At this point, I was genuinely impressed. My focus at work seemed sharper, and I was getting through tasks more efficiently. I also felt emotionally balanced—little things that would have normally triggered an emotional reaction just rolled off my back. I even found myself being more patient in everyday situations, which is not something I would have expected from a supplement.


One major change? My sleep finally started improving. I wasn’t waking up as frequently in the middle of the night, and my mornings felt less groggy. I still wasn’t at the “jumping out of bed feeling refreshed” stage, but I wasn’t snoozing my alarm five times either.


Week 4: Feeling More Like Myself


By the end of the 30 days, I could confidently say that Ashwagandha had made a difference in my overall well-being. I felt calmer, more resilient to stress, and my energy levels were steadier throughout the day.

Was it life-changing? Not in a dramatic way, but it definitely helped me feel more like myself—more in control, more balanced. I wasn’t looking for a miracle cure, just something to take the edge off my stress and help me function better. And Ashwagandha delivered on that.


 

The Unexpected Benefits


One thing I didn’t anticipate was how Ashwagandha would subtly improve my digestion. I hadn’t read much about this benefit beforehand, but I noticed I was experiencing less bloating and fewer stomach issues. It turns out Ashwagandha has anti-inflammatory properties that can support gut health, which was an unexpected but welcome perk.
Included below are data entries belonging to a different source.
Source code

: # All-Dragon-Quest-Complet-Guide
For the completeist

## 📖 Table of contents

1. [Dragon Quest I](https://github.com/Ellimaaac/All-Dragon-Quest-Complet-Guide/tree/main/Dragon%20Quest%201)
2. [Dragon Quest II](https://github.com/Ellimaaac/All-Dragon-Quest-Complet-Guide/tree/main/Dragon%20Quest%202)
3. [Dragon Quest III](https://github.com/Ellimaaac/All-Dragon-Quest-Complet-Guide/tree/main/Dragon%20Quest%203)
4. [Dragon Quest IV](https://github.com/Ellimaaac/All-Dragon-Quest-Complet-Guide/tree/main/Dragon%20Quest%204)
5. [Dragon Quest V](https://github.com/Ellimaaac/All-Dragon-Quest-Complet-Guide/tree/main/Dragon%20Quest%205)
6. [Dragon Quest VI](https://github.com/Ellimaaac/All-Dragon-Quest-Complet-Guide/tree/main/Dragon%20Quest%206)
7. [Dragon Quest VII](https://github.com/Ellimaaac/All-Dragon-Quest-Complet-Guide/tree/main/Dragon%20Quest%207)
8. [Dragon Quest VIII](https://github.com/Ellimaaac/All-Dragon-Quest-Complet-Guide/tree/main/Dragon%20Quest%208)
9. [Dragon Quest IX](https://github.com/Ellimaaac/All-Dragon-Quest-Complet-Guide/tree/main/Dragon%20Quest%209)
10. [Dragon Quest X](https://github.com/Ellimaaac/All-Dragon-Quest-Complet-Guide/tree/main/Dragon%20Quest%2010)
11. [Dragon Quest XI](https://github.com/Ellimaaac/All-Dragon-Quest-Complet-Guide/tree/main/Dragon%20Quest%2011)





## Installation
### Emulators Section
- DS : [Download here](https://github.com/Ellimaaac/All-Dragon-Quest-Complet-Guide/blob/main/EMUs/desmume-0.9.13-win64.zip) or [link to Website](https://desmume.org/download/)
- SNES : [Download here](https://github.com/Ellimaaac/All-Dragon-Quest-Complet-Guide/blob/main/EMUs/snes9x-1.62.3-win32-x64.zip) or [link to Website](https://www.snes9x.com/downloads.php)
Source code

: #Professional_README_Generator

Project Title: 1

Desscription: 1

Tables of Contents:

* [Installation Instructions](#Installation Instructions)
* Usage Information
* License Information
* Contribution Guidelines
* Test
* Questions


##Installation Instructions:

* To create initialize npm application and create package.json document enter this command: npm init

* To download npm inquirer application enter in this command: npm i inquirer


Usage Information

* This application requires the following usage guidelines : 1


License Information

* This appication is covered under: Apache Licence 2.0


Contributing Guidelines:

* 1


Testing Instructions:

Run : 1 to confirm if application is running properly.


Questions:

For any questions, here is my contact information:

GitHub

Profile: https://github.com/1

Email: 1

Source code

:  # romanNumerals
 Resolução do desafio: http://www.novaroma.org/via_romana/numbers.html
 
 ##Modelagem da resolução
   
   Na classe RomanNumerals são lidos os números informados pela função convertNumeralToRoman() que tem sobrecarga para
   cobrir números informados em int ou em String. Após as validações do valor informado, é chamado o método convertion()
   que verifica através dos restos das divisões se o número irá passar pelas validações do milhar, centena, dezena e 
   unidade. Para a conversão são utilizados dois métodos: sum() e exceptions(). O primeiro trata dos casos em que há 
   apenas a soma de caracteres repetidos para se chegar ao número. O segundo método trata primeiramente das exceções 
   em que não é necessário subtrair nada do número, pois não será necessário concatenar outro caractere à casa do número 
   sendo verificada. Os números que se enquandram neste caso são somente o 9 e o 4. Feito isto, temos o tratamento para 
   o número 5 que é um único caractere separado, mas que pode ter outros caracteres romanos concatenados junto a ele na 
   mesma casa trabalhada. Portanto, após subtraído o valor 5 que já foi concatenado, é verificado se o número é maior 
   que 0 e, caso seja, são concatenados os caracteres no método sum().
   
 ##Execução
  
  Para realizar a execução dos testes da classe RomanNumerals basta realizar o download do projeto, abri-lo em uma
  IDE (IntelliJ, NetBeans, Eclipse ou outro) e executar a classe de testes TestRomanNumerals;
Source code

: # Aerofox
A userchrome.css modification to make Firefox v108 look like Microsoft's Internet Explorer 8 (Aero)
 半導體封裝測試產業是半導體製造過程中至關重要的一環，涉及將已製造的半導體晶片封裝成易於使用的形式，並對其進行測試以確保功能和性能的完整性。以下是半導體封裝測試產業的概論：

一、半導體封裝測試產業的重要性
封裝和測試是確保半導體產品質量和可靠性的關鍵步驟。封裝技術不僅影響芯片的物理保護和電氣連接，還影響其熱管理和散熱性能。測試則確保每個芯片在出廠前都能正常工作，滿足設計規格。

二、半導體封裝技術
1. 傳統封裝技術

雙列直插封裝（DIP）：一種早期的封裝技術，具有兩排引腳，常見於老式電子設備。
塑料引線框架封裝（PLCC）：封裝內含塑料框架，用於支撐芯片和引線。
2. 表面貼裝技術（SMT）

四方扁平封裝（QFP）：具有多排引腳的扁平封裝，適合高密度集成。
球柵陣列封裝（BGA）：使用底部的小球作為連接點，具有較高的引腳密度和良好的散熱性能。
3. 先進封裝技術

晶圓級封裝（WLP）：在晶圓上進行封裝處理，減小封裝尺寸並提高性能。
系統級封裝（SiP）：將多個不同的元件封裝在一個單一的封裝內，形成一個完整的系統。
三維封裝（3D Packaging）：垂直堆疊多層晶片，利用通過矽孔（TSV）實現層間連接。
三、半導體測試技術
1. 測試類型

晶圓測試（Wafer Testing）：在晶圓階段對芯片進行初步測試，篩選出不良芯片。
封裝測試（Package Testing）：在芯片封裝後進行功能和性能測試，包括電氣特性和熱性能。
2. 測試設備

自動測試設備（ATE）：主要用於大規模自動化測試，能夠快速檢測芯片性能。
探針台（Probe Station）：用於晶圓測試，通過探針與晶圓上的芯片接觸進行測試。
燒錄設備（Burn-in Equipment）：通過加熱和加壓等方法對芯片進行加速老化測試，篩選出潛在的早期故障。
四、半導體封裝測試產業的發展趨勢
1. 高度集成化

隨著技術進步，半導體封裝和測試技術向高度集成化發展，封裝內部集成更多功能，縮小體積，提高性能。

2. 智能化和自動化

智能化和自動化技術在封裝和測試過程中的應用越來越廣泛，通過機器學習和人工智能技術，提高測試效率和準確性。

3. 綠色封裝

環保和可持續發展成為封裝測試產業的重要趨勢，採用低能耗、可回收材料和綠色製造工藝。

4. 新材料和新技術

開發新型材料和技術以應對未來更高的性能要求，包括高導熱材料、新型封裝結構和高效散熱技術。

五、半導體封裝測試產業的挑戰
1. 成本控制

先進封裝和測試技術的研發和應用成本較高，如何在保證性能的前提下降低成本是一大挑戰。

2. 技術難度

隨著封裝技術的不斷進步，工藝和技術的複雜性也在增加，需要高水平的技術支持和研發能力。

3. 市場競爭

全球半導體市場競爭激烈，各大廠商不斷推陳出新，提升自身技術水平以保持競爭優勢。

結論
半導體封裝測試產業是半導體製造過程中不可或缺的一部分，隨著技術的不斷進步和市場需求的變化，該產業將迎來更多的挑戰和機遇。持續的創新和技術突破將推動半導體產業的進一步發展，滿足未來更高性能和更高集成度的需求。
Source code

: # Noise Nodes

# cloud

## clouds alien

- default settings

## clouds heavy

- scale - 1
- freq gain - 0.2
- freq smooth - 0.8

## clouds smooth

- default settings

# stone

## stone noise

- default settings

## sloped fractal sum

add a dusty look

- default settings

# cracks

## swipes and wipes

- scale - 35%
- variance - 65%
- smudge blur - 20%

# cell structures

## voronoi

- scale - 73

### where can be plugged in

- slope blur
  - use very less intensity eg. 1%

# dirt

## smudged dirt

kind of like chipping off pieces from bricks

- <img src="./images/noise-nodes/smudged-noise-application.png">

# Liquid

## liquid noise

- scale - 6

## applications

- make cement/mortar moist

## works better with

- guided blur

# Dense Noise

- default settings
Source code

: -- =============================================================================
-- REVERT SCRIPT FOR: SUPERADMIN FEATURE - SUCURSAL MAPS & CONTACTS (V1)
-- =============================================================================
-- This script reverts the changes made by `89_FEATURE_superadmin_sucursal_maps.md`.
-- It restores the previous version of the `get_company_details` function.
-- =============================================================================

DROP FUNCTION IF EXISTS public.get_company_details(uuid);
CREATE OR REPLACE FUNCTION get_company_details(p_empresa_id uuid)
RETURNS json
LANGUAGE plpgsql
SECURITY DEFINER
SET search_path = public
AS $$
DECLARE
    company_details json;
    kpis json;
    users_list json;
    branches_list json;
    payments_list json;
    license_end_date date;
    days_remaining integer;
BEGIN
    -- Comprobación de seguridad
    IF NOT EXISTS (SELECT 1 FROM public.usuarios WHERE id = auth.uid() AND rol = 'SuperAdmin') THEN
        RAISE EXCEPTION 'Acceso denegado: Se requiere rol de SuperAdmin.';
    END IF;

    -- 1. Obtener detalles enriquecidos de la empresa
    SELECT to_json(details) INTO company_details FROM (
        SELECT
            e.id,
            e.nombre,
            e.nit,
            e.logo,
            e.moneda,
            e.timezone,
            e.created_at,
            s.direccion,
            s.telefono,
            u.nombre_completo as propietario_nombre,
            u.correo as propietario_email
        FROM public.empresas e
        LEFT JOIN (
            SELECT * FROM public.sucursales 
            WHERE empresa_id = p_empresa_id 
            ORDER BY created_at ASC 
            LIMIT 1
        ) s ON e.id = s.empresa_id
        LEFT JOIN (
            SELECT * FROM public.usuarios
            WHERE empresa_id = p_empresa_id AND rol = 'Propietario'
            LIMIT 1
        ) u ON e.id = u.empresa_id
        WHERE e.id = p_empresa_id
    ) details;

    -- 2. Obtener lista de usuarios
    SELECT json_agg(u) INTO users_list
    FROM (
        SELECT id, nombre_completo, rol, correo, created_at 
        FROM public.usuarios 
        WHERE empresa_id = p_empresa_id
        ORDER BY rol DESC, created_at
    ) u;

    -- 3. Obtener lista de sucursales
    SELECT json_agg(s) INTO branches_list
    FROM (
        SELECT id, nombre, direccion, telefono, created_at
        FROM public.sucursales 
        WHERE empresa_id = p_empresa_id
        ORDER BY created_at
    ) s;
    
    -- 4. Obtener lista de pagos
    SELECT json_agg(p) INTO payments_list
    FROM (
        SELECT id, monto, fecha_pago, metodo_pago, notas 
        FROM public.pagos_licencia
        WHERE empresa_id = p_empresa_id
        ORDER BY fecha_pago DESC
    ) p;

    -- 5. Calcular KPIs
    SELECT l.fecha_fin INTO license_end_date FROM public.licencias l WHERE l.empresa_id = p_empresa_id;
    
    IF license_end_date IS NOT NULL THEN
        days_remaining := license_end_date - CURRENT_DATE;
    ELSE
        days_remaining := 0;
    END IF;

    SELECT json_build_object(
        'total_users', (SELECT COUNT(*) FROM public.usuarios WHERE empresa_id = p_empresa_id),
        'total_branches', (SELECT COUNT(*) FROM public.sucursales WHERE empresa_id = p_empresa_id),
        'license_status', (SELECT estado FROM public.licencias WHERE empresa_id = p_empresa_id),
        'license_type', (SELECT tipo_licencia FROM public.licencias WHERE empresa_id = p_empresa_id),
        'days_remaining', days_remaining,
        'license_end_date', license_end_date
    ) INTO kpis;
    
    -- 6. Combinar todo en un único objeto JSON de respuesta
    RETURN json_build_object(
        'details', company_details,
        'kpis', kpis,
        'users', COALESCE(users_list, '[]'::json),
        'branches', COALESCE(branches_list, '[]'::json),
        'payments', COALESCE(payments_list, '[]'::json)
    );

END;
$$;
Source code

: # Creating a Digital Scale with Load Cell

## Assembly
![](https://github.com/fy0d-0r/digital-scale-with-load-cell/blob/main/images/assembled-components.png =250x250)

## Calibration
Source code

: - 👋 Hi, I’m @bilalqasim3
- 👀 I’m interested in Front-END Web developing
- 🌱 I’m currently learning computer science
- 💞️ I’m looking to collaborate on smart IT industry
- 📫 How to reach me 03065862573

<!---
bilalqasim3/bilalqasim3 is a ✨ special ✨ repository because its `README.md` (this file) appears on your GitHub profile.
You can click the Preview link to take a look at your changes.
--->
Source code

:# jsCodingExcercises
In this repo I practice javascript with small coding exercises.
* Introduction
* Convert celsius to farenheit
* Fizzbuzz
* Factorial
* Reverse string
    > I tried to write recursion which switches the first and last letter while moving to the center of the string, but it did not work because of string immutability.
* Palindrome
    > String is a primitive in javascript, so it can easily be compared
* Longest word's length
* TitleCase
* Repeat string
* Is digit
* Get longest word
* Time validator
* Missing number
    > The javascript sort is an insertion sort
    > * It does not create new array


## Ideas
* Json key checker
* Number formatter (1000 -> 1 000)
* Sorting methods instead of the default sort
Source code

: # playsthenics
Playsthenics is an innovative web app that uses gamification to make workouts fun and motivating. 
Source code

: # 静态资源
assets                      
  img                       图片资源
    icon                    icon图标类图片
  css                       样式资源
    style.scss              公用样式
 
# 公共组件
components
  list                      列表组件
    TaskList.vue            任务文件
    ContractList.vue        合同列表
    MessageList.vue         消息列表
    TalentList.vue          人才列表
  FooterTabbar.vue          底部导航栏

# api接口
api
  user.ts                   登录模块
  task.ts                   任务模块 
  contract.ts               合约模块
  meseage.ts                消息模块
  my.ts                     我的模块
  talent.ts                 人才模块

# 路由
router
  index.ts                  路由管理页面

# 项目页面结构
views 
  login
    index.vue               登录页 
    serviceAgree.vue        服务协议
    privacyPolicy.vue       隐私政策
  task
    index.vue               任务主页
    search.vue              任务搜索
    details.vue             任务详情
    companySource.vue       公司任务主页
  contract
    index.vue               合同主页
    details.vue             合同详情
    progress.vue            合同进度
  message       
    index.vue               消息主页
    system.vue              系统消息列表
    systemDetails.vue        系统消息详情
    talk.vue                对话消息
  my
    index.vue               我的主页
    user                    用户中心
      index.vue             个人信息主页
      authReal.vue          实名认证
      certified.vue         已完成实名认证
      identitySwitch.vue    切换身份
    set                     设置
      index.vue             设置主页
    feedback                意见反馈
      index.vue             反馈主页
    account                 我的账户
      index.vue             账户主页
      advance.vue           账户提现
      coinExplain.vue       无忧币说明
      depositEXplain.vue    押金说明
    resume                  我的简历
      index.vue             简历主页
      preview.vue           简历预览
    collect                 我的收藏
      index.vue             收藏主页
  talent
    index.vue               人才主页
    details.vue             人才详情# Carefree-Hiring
Another surprise? My workouts felt slightly better. While I didn’t see a drastic improvement in performance, I found that I recovered faster after intense sessions. My muscles didn’t feel as sore, and I had more stamina during my evening runs.


 

If you’re considering taking Ashwagandha, my advice would be to manage your expectations. It’s not a magic pill, but it can be a helpful tool in managing stress, improving focus, and supporting better sleep.

Would I continue taking it? Absolutely. I appreciated the subtle but noticeable benefits, and I plan to keep it in my routine. However, everyone’s experience is different, and what worked for me might not work for everyone. If you’re interested in trying Ashwagandha, it’s always a good idea to check with a healthcare professional first.